What you need to do –
In the entries below, find the lines that contain the word "NextResponse" and copy them.

[Collected data]
-- Opening Marker --

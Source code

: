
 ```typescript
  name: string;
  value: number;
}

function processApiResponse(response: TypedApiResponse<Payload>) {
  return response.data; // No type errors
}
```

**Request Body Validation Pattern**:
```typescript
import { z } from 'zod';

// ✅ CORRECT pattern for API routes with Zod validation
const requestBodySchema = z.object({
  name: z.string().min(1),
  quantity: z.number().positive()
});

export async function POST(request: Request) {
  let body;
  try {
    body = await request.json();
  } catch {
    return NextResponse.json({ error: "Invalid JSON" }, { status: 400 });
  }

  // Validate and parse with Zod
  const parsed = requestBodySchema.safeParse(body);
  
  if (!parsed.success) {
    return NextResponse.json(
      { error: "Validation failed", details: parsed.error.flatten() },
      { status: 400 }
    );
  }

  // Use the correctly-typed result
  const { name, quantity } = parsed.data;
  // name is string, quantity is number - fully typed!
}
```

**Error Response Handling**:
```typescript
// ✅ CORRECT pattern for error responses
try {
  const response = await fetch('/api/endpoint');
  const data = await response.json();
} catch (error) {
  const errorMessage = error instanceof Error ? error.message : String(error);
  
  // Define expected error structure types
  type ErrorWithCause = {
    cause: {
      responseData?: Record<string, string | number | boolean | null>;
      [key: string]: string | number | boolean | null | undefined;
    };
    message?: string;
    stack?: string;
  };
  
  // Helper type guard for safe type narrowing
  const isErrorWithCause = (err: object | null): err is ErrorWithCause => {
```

-- Closing Marker --

Task solution –
    return NextResponse.json({ error: "Invalid JSON" }, { status: 400 });
    return NextResponse.json(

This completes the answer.